Se lo fossero, il “driver organizzativo” non sarebbe quello del profitto promosso da una “econometria farlocca”, ma quello della “bravura assistenziale” e del riconoscimento orgoglioso da parte di una comunità locale fiera della “bellezza” delle proprie strutture per le persone fragili!

Anche se costa un po’ di più.

E la sostenibilità?

Papa Francesco ha indetto un forum ad Assisi per il marzo  2020 rivolto ai giovani economisti e agli imprenditori  per un nuovo patto per  “…un’economia diversa, quella che fa vivere e non uccide, include e non esclude, umanizza e non disumanizza, si prende cura del creato e non lo depreda».

Perché non si promuove a livello europeo una sorta di “civil compact”, dove definire una cornice di regole nuove per le attività di servizio alla persona – dalla cultura alla assistenza – fondata sul sistema del “terzo settore” (solo la comunità civile e non lo Stato può essere il garante vero della qualità dei servizi alla persona)   sostenuto da risorse  economiche europee dedicate e stabili, anche agendo con una leva fiscale comune nei confronti delle transazioni finanziarie agite nei diversi stati?

E da subito, qui in Italia, trasformare le migliaia di ore spese  in quotidiane follie burocratiche che gravano sulle attività dei servizi alla persona e che impiegano tantissime  persone in lavori inutili e socialmente costosi, in attività di “assistenza diretta” o direttamente correlata ai bisogni di chi è oggetto dell’intervento, anziano, bambino o famiglia: la famosa “semplificazione amministrativa”, promessa da anni e di cui si sono perse le tracce… : il problema non è autocertificare ogni cosa, ma abolire gli orpelli burocratici che soffocano il vivere perché  in un paese democratico, lo Stato o è “autenticamente liberale” o diventa “un piccolo inferno civile”.

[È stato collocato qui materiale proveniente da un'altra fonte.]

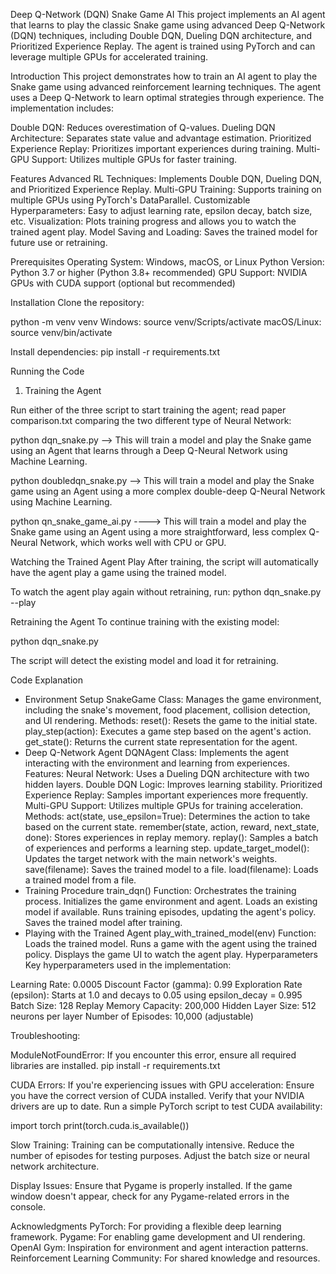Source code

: Deep Q-Network (DQN) Snake Game AI
This project implements an AI agent that learns to play the classic Snake game using advanced Deep Q-Network (DQN) techniques, including Double DQN, Dueling DQN architecture, and Prioritized Experience Replay. The agent is trained using PyTorch and can leverage multiple GPUs for accelerated training.

Introduction
This project demonstrates how to train an AI agent to play the Snake game using advanced reinforcement learning techniques. The agent uses a Deep Q-Network to learn optimal strategies through experience. The implementation includes:

Double DQN: Reduces overestimation of Q-values.
Dueling DQN Architecture: Separates state value and advantage estimation.
Prioritized Experience Replay: Prioritizes important experiences during training.
Multi-GPU Support: Utilizes multiple GPUs for faster training.

Features
Advanced RL Techniques: Implements Double DQN, Dueling DQN, and Prioritized Experience Replay.
Multi-GPU Training: Supports training on multiple GPUs using PyTorch's DataParallel.
Customizable Hyperparameters: Easy to adjust learning rate, epsilon decay, batch size, etc.
Visualization: Plots training progress and allows you to watch the trained agent play.
Model Saving and Loading: Saves the trained model for future use or retraining.

Prerequisites
Operating System: Windows, macOS, or Linux
Python Version: Python 3.7 or higher (Python 3.8+ recommended)
GPU Support: NVIDIA GPUs with CUDA support (optional but recommended)

Installation
Clone the repository:

python -m venv venv
Windows: source venv/Scripts/activate
macOS/Linux: source venv/bin/activate

Install dependencies:
pip install -r requirements.txt

Running the Code
1. Training the Agent

Run either of the three script to start training the agent; read paper comparison.txt comparing the two different type of Neural Network:

python dqn_snake.py --> This will train a model and play the Snake game using an Agent that learns through a Deep Q-Neural Network using Machine Learning.


python doubledqn_snake.py --> This will train a model and play the Snake game using an Agent using a more complex double-deep Q-Neural Network using Machine Learning. 


python qn_snake_game_ai.py ----> This will train a model and play the Snake game using an Agent using a more straightforward, less complex Q-Neural Network, which works well with CPU or GPU. 

Watching the Trained Agent Play
After training, the script will automatically have the agent play a game using the trained model.

To watch the agent play again without retraining, run:
python dqn_snake.py --play

Retraining the Agent
To continue training with the existing model:

python dqn_snake.py

The script will detect the existing model and load it for retraining.

Code Explanation
- Environment Setup
SnakeGame Class: Manages the game environment, including the snake's movement, food placement, collision detection, and UI rendering.
Methods:
reset(): Resets the game to the initial state.
play_step(action): Executes a game step based on the agent's action.
get_state(): Returns the current state representation for the agent.
- Deep Q-Network Agent
DQNAgent Class: Implements the agent interacting with the environment and learning from experiences.
Features:
Neural Network: Uses a Dueling DQN architecture with two hidden layers.
Double DQN Logic: Improves learning stability.
Prioritized Experience Replay: Samples important experiences more frequently.
Multi-GPU Support: Utilizes multiple GPUs for training acceleration.
Methods:
act(state, use_epsilon=True): Determines the action to take based on the current state.
remember(state, action, reward, next_state, done): Stores experiences in replay memory.
replay(): Samples a batch of experiences and performs a learning step.
update_target_model(): Updates the target network with the main network's weights.
save(filename): Saves the trained model to a file.
load(filename): Loads a trained model from a file.
- Training Procedure
train_dqn() Function: Orchestrates the training process.
Initializes the game environment and agent.
Loads an existing model if available.
Runs training episodes, updating the agent's policy.
Saves the trained model after training.
-  Playing with the Trained Agent
play_with_trained_model(env) Function:
Loads the trained model.
Runs a game with the agent using the trained policy.
Displays the game UI to watch the agent play.
Hyperparameters
Key hyperparameters used in the implementation:

Learning Rate: 0.0005
Discount Factor (gamma): 0.99
Exploration Rate (epsilon):
Starts at 1.0 and decays to 0.05 using epsilon_decay = 0.995
Batch Size: 128
Replay Memory Capacity: 200,000
Hidden Layer Size: 512 neurons per layer
Number of Episodes: 10,000 (adjustable)


Troubleshooting:

ModuleNotFoundError: If you encounter this error, ensure all required libraries are installed.
pip install -r requirements.txt

CUDA Errors: If you're experiencing issues with GPU acceleration:
Ensure you have the correct version of CUDA installed.
Verify that your NVIDIA drivers are up to date.
Run a simple PyTorch script to test CUDA availability:

import torch
print(torch.cuda.is_available())

Slow Training: Training can be computationally intensive.
Reduce the number of episodes for testing purposes.
Adjust the batch size or neural network architecture.

Display Issues:
Ensure that Pygame is properly installed.
If the game window doesn't appear, check for any Pygame-related errors in the console.

Acknowledgments
PyTorch: For providing a flexible deep learning framework.
Pygame: For enabling game development and UI rendering.
OpenAI Gym: Inspiration for environment and agent interaction patterns.
Reinforcement Learning Community: For shared knowledge and resources.
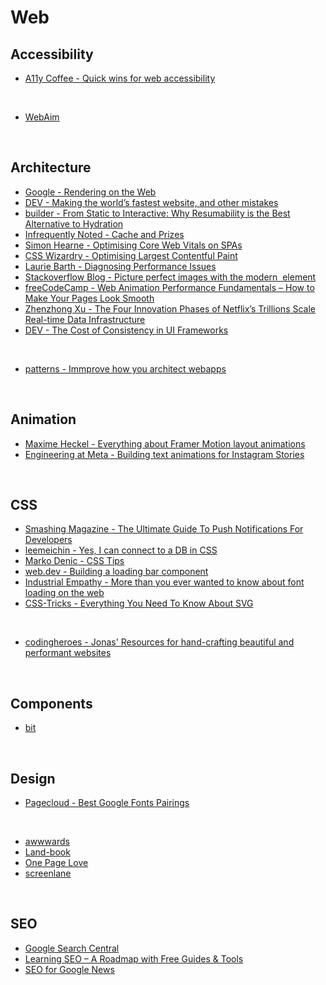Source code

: # Web

## Accessibility

- [A11y Coffee - Quick wins for web accessibility](https://a11y.coffee/quick-wins/)

&nbsp;

- [WebAim](https://webaim.org/)

&nbsp;

## Architecture

- [Google - Rendering on the Web ](https://developers.google.com/web/updates/2019/02/rendering-on-the-web)
- [DEV - Making the world’s fastest website, and other mistakes](https://dev.to/tigt/making-the-worlds-fastest-website-and-other-mistakes-56na)
- [builder - From Static to Interactive: Why Resumability is the Best Alternative to Hydration](https://www.builder.io/blog/from-static-to-interactive-why-resumability-is-the-best-alternative-to-hydration)
- [Infrequently Noted - Cache and Prizes](https://infrequently.org/2022/03/cache-and-prizes/)
- [Simon Hearne - Optimising Core Web Vitals on SPAs](https://simonhearne.com/2022/core-web-vitals-on-spas/)
- [CSS Wizardry - Optimising Largest Contentful Paint](https://csswizardry.com/2022/03/optimising-largest-contentful-paint/)
- [Laurie Barth - Diagnosing Performance Issues](https://laurieontech.com/posts/performance-diagnosis/)
- [Stackoverflow Blog - Picture perfect images with the modern <img> element](https://stackoverflow.blog/2022/03/28/picture-perfect-images-with-the-modern-element/)
- [freeCodeCamp - Web Animation Performance Fundamentals – How to Make Your Pages Look Smooth](https://www.freecodecamp.org/news/web-animation-performance-fundamentals)
- [Zhenzhong Xu - The Four Innovation Phases of Netflix’s Trillions Scale Real-time Data Infrastructure](https://zhenzhongxu.com/the-four-innovation-phases-of-netflixs-trillions-scale-real-time-data-infrastructure-2370938d7f01)
- [DEV - The Cost of Consistency in UI Frameworks](https://dev.to/this-is-learning/the-cost-of-consistency-in-ui-frameworks-4agi)

&nbsp;

- [patterns - Immprove how you architect webapps](https://www.patterns.dev/)

&nbsp;

## Animation

- [Maxime Heckel - Everything about Framer Motion layout animations](https://blog.maximeheckel.com/posts/framer-motion-layout-animations/)
- [Engineering at Meta - Building text animations for Instagram Stories](https://engineering.fb.com/2022/07/18/developer-tools/building-text-animations-for-instagram-stories/)

&nbsp;

## CSS

- [Smashing Magazine - The Ultimate Guide To Push Notifications For Developers](https://www.smashingmagazine.com/2022/04/guide-push-notifications-developers/)
- [leemeichin - Yes, I can connect to a DB in CSS](https://www.leemeichin.com/posts/yes-i-can-connect-to-a-db-in-css.html)
- [Marko Denic - CSS Tips](https://markodenic.com/css-tips/)
- [web.dev - Building a loading bar component](https://web.dev/building-a-loading-bar-component/)
- [Industrial Empathy - More than you ever wanted to know about font loading on the web](https://www.industrialempathy.com/posts/high-performance-web-font-loading)
- [CSS-Tricks - Everything You Need To Know About SVG](https://css-tricks.com/lodge/svg/)

&nbsp;

- [codingheroes - Jonas' Resources for hand-crafting beautiful and performant websites](https://codingheroes.io/resources/)

&nbsp;

## Components

- [bit](https://bit.dev/)

&nbsp;

## Design

- [Pagecloud - Best Google Fonts Pairings](https://www.pagecloud.com/blog/best-google-fonts-pairings)

&nbsp;

- [awwwards](https://www.awwwards.com/)
- [Land-book](https://land-book.com/)
- [One Page Love](https://onepagelove.com/)
- [screenlane](https://screenlane.com/)

&nbsp;

## SEO

- [Google Search Central](https://developers.google.com/search)
- [Learning SEO – A Roadmap with Free Guides & Tools](https://learningseo.io/)
- [SEO for Google News](https://www.seoforgooglenews.com/)

&nbsp;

E smettere di credere ad una narrazione interessata nella quale  telecamere o robot iper-efficienti sono la soluzione “equa e trasparente” per porre fine allo strapotere del Lupo sull’Agnello…

Il Lupo non è l’orco che maltratta anziani o disabili o bimbi piccoli, ma chi fa credere che “il vitello d’oro” sia  il fine del nostro vivere.

Una economia con regole diverse, perché gli Agnelli non devono essere facili prede del Lupo, che rimane tale anche se robotizzato e anche senza il “puzzo” del selvatico.